Three screens display the splash page for the Meta page on the Facebook website. (Photo by Leon Neal/Getty Images)

The Office for Civil Rights is warning covered entities that they might be sharing protected health information with third-party tracking vendors like Facebook and Google through their use of pixel tech, in a manner that violates the Health Insurance Portability and Accountability Act.

Although HIPAA does not apply to third-party apps chosen by consumers for their personal health needs, the privacy and security regulation certainly applies to tech chosen by healthcare covered entities for their purposes.

In fact, the OCR alert warns that regulated entities aren’t permitted to use these tracking technologies “in a manner that would result in impermissible disclosures of ePHI to tracking technology vendors or any other violations of the HIPAA Rules.”

The bulletin from the Department of Health and Human Services addresses these questions, including examples of webpage tracking, mobile app tracking, and HIPAA compliance obligations for regulated entities that choose to leverage tracking technologies to improve their care services.

The alert follows several breach notices impacting a total of nearly 6.5 million patients from WakeMed Health and Hospitals, Advocate Aurora Health, Community Health Network, and Novant Health all tied to the providers’ decision to apply the pixel tracking tool to various part of their websites, apps, and patient portals for insights into patient interactions.

As noted in the recent SC Media report, it’s likely these providers were unaware the pixel tool was sharing data with the related tech vendor. CHN’s notice, for example, noted it learned of the possible patient data scraping from its sites after the release of two investigative reports detailing the alleged unauthorized disclosure by Meta’s pixel tracking tool. 

At least three of these providers and Meta are facing patient-led lawsuits over the unintended disclosure, although the tech giants have denied the data scraping from hospital sites.

Unintended or not, OCR Director Melanie Fontes Rainer stressed that “providers, health plans, and HIPAA-regulated entities, including technology platforms, must follow the law. This means considering the risks to patients’ health information when using tracking technologies.” 

In fact, the bulletin makes clear that without HIPAA-compliant patient authorizations, entities that purposefully or inadvertently disclosed health data to tracking technology vendors have likely violated HIPAA with impermissible disclosures.

HHS also noted that it’s not just a HIPAA-violation at stake: these disclosures can result in patient harms. “Such disclosures can reveal incredibly sensitive information about an individual, including diagnoses, frequency of visits to a therapist or other health care professionals, and where an individual seeks medical treatment.”

Disclosures to third-party vendors can lead to fraud attempts, identity theft, discrimination, stigma, financial losses, or other serious consequences to patients identified by their health data.
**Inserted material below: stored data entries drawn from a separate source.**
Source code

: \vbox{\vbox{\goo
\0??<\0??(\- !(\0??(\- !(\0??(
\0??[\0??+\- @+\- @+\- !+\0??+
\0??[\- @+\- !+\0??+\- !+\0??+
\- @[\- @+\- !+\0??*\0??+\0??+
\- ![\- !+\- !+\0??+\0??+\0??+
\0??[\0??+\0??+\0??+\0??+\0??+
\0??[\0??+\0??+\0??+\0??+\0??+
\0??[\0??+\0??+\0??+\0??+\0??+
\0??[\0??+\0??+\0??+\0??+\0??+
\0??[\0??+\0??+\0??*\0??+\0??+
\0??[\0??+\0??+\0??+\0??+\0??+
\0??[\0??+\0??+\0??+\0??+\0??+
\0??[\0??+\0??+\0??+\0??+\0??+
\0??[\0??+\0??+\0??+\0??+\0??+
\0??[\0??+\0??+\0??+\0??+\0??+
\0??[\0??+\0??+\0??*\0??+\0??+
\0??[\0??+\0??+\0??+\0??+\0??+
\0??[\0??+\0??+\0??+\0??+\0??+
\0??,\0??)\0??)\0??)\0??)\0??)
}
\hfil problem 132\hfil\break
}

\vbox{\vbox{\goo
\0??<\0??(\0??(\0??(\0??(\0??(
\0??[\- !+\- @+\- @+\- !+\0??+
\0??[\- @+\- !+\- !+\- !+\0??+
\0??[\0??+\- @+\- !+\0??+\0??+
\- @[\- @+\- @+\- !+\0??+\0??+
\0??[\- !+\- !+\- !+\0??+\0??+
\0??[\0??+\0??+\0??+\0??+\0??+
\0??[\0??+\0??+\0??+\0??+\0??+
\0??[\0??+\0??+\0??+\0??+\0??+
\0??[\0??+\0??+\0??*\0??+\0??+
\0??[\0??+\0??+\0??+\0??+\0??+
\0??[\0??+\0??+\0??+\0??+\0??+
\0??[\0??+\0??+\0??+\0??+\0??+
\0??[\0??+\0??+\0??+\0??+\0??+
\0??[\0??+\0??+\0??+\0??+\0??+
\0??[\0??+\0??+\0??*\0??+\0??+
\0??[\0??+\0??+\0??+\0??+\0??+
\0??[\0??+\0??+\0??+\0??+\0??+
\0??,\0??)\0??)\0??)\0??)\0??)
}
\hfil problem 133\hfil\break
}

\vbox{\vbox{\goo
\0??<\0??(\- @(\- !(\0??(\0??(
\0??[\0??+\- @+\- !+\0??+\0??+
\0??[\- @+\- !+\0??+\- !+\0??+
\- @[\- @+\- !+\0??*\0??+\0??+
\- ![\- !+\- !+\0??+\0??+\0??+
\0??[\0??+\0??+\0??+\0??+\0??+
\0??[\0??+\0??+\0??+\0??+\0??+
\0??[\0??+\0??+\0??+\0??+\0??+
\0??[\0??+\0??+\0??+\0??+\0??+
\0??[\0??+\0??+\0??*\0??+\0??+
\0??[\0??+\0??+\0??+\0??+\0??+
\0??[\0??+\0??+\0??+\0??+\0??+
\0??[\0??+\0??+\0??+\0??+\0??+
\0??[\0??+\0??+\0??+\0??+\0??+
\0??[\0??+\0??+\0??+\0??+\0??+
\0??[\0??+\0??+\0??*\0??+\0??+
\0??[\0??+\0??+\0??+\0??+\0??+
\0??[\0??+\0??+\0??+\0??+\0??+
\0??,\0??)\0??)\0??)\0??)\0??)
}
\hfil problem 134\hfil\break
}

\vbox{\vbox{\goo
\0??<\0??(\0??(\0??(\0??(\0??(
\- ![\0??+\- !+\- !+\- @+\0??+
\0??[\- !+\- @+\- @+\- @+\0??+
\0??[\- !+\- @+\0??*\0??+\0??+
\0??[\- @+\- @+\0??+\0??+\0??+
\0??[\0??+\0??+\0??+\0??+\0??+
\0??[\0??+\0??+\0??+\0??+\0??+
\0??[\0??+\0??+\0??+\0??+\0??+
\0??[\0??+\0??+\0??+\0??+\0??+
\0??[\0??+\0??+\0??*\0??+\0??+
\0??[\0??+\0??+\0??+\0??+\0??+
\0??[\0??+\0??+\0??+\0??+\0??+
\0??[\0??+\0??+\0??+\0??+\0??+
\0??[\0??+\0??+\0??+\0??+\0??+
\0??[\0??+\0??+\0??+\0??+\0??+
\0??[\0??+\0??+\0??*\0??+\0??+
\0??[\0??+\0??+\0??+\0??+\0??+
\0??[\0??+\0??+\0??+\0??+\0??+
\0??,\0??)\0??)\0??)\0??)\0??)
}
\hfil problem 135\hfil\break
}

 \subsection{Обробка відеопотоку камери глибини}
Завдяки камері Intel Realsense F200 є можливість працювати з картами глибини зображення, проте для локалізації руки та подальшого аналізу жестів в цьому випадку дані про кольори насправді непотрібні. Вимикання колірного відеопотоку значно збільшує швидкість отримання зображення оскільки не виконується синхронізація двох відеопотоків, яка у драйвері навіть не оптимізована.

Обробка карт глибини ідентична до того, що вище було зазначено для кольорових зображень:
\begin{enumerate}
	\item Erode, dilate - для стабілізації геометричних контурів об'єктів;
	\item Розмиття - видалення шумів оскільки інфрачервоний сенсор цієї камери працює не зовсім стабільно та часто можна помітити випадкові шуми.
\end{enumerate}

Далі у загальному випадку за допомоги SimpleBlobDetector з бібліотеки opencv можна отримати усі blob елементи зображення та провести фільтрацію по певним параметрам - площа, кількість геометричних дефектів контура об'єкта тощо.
“While it has always been true that regulated entities may not impermissibly disclose PHI to tracking technology vendors, because of the proliferation of tracking technologies collecting sensitive information, now more than ever, it is critical for regulated entities to ensure that they disclose PHI only as expressly permitted or required by the HIPAA Privacy Rule,” according to the alert.

The bulletin reminds provider organizations that online tracking tools like Google Analytics or Meta Pixel, indeed collect and analyze information about consumer interactions with regulated entities’ websites or mobile applications — a possible HIPAA violation.

Not only must covered entities obtain consent from patients before the practice, these entities must also ensure these tracking technology vendors have signed a business associate agreement in order to comply with HIPAA. And unless an exception applies, disclosures of PHI should only be “the minimum necessary… to achieve the intended purpose.”

“If there’s not an applicable privacy rule permission or if the vendor is not a business associate of the regulated entity, then the individuals’ HIPAA-compliant authorizations are required before the PHI is disclosed to the vendor,” according to the alert. 

What’s more, website banners that ask users to accept or reject a website’s use of tracking technologies, such as cookies, do not constitute a valid HIPAA authorization,” it adds. It’s also “insufficient for a tracking technology vendor to agree to remove PHI from the information it receives or de-identify the PHI before the vendor saves the information.”

By nature of the HIPAA rule, any PHI disclosure to an outside vendor without patient consent “requires the vendor to have a signed business associate agreement in place.” There must also be an applicable HIPAA permission to disclose the data in the first place.

The notice details all potential impermissible disclosures of patient data by covered entities to online technology tracking vendors, how the tech works, and what regulated entities should do now to protect ePHI when using tracking technologies to ensure compliance with HIPAA.

“HIPAA-regulated entities, such as providers, health plans, and business associates, including technology vendors, must follow the law,” according to the alert. “This means understanding the law and considering the risks to patients and consumers when using tracking technologies.”

Providers should promptly review the bulletin to understand tracking tech and possible compliance issues, as well as how to protect both the security and privacy of its patients and their data.